Work request: Find and copy each line of the records where the string "article" shows up.

(Source data begins)

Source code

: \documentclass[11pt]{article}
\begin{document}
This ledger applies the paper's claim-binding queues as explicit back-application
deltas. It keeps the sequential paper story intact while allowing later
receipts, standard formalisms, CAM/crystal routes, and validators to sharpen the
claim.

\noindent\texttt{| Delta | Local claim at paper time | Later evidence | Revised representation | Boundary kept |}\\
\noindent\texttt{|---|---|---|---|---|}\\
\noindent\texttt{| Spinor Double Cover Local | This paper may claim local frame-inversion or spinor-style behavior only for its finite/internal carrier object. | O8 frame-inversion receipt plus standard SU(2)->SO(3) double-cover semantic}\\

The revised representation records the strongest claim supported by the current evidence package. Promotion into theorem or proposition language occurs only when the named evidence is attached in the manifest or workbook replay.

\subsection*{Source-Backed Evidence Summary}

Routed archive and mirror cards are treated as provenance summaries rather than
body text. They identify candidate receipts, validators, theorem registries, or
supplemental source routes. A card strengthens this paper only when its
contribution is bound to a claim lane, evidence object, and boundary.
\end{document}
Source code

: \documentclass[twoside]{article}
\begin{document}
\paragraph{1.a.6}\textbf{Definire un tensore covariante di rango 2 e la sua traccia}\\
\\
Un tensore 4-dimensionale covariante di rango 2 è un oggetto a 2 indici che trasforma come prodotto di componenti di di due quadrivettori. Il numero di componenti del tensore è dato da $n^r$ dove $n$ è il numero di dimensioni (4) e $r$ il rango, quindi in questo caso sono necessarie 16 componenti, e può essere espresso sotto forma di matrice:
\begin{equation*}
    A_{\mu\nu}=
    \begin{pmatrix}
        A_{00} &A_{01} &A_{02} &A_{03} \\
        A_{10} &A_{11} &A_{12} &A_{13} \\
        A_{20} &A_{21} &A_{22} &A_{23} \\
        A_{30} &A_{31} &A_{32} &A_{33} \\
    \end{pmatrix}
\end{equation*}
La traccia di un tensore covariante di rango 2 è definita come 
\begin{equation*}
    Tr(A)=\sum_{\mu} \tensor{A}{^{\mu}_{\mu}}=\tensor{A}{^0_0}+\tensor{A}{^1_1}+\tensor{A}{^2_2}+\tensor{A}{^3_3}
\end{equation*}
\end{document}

(Source data ends)

Completed task:
: \documentclass[11pt]{article}
: \documentclass[twoside]{article}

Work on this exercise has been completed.